(Saved entries)
::::::::
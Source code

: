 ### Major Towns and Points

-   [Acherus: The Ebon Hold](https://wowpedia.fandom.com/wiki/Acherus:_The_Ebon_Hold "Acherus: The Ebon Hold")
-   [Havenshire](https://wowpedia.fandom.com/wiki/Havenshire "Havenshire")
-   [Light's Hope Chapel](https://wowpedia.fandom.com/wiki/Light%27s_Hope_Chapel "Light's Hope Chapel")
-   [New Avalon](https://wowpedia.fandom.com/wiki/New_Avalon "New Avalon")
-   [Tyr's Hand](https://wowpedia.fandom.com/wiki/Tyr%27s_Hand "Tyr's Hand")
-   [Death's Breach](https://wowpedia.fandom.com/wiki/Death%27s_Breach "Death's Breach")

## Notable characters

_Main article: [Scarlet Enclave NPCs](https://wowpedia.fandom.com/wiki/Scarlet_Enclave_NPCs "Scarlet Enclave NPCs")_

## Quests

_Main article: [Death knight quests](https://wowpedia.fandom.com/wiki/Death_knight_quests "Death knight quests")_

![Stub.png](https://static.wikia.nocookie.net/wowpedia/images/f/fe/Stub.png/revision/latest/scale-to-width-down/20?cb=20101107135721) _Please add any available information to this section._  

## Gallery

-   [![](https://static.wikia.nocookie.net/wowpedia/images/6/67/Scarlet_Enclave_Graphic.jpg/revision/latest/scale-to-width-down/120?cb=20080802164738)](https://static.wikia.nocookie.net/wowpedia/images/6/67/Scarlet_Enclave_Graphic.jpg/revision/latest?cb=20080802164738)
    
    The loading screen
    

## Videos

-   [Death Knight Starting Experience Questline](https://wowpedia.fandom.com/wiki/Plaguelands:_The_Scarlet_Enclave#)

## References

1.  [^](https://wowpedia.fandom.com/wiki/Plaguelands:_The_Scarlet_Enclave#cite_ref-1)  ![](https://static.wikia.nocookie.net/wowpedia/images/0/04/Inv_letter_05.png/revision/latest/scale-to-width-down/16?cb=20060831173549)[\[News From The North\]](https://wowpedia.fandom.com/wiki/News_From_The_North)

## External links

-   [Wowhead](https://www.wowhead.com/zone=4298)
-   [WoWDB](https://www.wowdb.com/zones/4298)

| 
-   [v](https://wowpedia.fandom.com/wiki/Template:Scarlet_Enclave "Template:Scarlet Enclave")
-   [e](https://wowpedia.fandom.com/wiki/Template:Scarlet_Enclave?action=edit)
::::::::
▶ _Exercise instructions_: Among the records, find every line holding the word "Death" and copy it.

▶ _Result_:
-   [Death's Breach](https://wowpedia.fandom.com/wiki/Death%27s_Breach "Death's Breach")
_Main article: [Death knight quests](https://wowpedia.fandom.com/wiki/Death_knight_quests "Death knight quests")_
-   [Death Knight Starting Experience Questline](https://wowpedia.fandom.com/wiki/Plaguelands:_The_Scarlet_Enclave#)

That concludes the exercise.